══ Data shown
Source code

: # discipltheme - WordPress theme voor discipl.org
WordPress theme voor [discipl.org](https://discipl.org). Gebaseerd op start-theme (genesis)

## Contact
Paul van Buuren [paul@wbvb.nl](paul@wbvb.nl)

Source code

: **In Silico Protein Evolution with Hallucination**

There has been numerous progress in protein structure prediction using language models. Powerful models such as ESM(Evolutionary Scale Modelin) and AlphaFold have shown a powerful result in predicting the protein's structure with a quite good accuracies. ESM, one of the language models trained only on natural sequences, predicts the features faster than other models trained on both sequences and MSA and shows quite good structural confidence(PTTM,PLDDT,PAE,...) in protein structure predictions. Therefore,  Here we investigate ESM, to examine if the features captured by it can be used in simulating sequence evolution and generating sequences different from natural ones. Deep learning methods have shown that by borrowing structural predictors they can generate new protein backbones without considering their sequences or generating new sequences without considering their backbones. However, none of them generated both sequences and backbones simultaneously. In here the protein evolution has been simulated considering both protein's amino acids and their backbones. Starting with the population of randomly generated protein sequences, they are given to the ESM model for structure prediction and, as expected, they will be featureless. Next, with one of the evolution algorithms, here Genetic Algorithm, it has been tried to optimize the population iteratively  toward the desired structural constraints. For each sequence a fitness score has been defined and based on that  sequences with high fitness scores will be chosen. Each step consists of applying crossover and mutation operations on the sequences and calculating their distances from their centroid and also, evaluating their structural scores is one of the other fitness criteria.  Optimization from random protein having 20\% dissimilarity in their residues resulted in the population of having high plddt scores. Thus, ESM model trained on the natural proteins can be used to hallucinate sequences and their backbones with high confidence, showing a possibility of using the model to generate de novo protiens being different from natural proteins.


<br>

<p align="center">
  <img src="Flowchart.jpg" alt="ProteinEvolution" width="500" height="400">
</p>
════
**Requirement:**
Take every line of the material that contains the word "voor", and copy it.

**Reply:**
: # discipltheme - WordPress theme voor discipl.org
WordPress theme voor [discipl.org](https://discipl.org). Gebaseerd op start-theme (genesis)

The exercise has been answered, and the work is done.